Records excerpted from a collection
********************
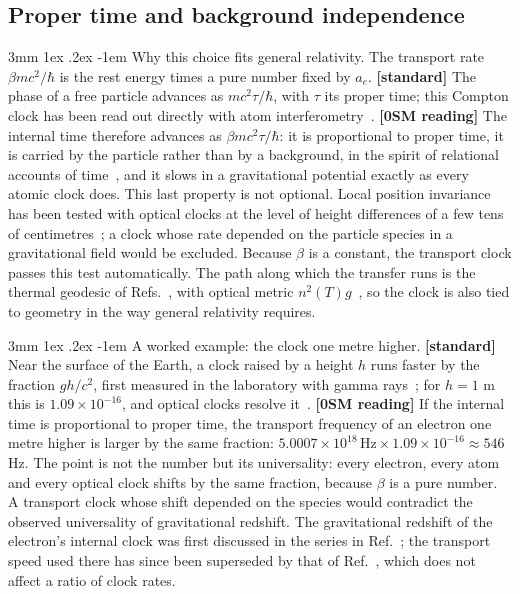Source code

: \documentclass[%
 reprint, amsmath,amssymb, aps, prb, ]{revtex4-2}
\makeatletter
\numberwithin{equation}{section}
\renewcommand\paragraph{%
  \@startsection{paragraph}{4}{\z@}%
    {3mm \@plus 1ex \@minus .2ex}
    {-1em}
    {\normalfont\normalsize\itshape}}
\makeatother
\begin{document}
\subsection{Proper time and background independence}

\paragraph{Why this choice fits general relativity.} The transport rate $\beta mc^2/\hbar$ is the rest energy times a pure number fixed by $a_e$. \textbf{[standard]} The phase of a free particle advances as $mc^2\tau/\hbar$, with $\tau$ its proper time; this Compton clock has been read out directly with atom interferometry~\cite{ref:lan13}. \textbf{[0SM reading]} The internal time therefore advances as $\beta mc^2\tau/\hbar$: it is proportional to proper time, it is carried by the particle rather than by a background, in the spirit of relational accounts of time~\cite{ref:pagewootters,ref:rovelli}, and it slows in a gravitational potential exactly as every atomic clock does. This last property is not optional. Local position invariance~\cite{ref:will14} has been tested with optical clocks at the level of height differences of a few tens of centimetres~\cite{ref:chou10}; a clock whose rate depended on the particle species in a gravitational field would be excluded. Because $\beta$ is a constant, the transport clock passes this test automatically. The path along which the transfer runs is the thermal geodesic of Refs.~\cite{ref:p24,ref:p51}, with optical metric $n^2(T)g$~\cite{ref:gordon23}, so the clock is also tied to geometry in the way general relativity requires.

\paragraph{A worked example: the clock one metre higher.} \textbf{[standard]} Near the surface of the Earth, a clock raised by a height $h$ runs faster by the fraction $gh/c^2$, first measured in the laboratory with gamma rays~\cite{ref:pound}; for $h=1$ m this is $1.09\times10^{-16}$, and optical clocks resolve it~\cite{ref:chou10}. \textbf{[0SM reading]} If the internal time is proportional to proper time, the transport frequency of an electron one metre higher is larger by the same fraction: $5.0007\times10^{18}\,\mathrm{Hz}\times1.09\times10^{-16}\approx546$ Hz. The point is not the number but its universality: every electron, every atom and every optical clock shifts by the same fraction, because $\beta$ is a pure number. A transport clock whose shift depended on the species would contradict the observed universality of gravitational redshift. The gravitational redshift of the electron's internal clock was first discussed in the series in Ref.~\cite{ref:p22}; the transport speed used there has since been superseded by that of Ref.~\cite{ref:p10}, which does not affect a ratio of clock rates.
\end{document}
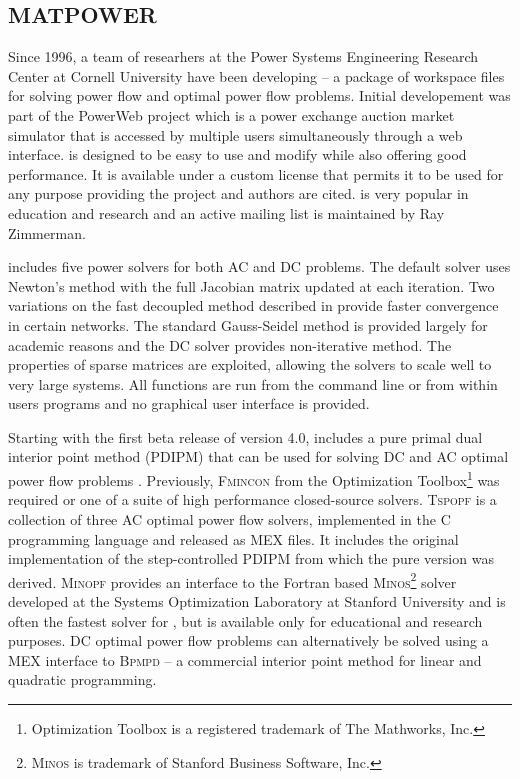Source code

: \subsection{MATPOWER}
Since 1996, a team of researhers at the Power Systems Engineering Research
Center at Cornell University have been developing \matpower -- a package of
\matlab workspace files for solving power flow and optimal power flow problems.
Initial developement was part of the PowerWeb project which is a power
exchange auction market simulator that is accessed by multiple users
simultaneously through a web interface.  \matpower is designed to be easy to use
and modify while also offering good performance.  It is available under a
custom license that permits it to be used for any purpose providing the project
and authors are cited.  \matpower is very popular in education and research and
an active mailing list is maintained by Ray Zimmerman.

\matpower includes five power solvers for both AC and DC problems.  The default
solver uses Newton's method \cite{tinney:67} with the full Jacobian matrix
updated at each iteration.  Two variations on the fast decoupled method
\cite{stott:74} described in \cite{amerongen:89} provide faster convergence in
certain networks.  The standard Gauss-Seidel method \cite{glimn:57} is provided
largely for academic reasons and the DC solver provides non-iterative
method.  The properties of \matlab sparse matrices are exploited, allowing the
solvers to scale well to very large systems.  All functions are run from the
\matlab command line or from within users programs and no graphical user
interface is provided.

Starting with the first beta release of version 4.0, \matpower includes a pure
\matlab primal dual interior point method (PDIPM) that can be used for solving
DC and AC optimal power flow problems \cite{zimmerman:ccv}.  Previously,
\textsc{Fmincon} from the \matlab Optimization Toolbox\footnote{Optimization
Toolbox is a registered trademark of The Mathworks, Inc.} was required or one
of a suite of high performance closed-source solvers.  \textsc{Tspopf} is a
collection of three AC optimal power flow solvers, implemented in the C
programming language and released as \matlab MEX files.  It includes
the original implementation of the step-controlled PDIPM from which the pure
\matlab version was derived.  \textsc{Minopf} provides an interface to the
Fortran based \textsc{Minos}\footnote{\textsc{Minos} is trademark of Stanford
Business Software, Inc.} solver developed at the Systems Optimization Laboratory at Stanford University and is often the fastest solver for \matpower, but is
available only for educational and research purposes.  DC optimal power flow
problems can alternatively be solved using a MEX interface to \textsc{Bpmpd} --
a commercial interior point method for linear and quadratic programming.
********************
What to do:
Please return only the lines above, starting at the line that has "exchange auction market" and ending at the line that has "trademark of Stanford", keeping both and leaving each one unchanged.

Answer below:
exchange auction market simulator that is accessed by multiple users
simultaneously through a web interface.  \matpower is designed to be easy to use
and modify while also offering good performance.  It is available under a
custom license that permits it to be used for any purpose providing the project
and authors are cited.  \matpower is very popular in education and research and
an active mailing list is maintained by Ray Zimmerman.

\matpower includes five power solvers for both AC and DC problems.  The default
solver uses Newton's method \cite{tinney:67} with the full Jacobian matrix
updated at each iteration.  Two variations on the fast decoupled method
\cite{stott:74} described in \cite{amerongen:89} provide faster convergence in
certain networks.  The standard Gauss-Seidel method \cite{glimn:57} is provided
largely for academic reasons and the DC solver provides non-iterative
method.  The properties of \matlab sparse matrices are exploited, allowing the
solvers to scale well to very large systems.  All functions are run from the
\matlab command line or from within users programs and no graphical user
interface is provided.

Starting with the first beta release of version 4.0, \matpower includes a pure
\matlab primal dual interior point method (PDIPM) that can be used for solving
DC and AC optimal power flow problems \cite{zimmerman:ccv}.  Previously,
\textsc{Fmincon} from the \matlab Optimization Toolbox\footnote{Optimization
Toolbox is a registered trademark of The Mathworks, Inc.} was required or one
of a suite of high performance closed-source solvers.  \textsc{Tspopf} is a
collection of three AC optimal power flow solvers, implemented in the C
programming language and released as \matlab MEX files.  It includes
the original implementation of the step-controlled PDIPM from which the pure
\matlab version was derived.  \textsc{Minopf} provides an interface to the
Fortran based \textsc{Minos}\footnote{\textsc{Minos} is trademark of Stanford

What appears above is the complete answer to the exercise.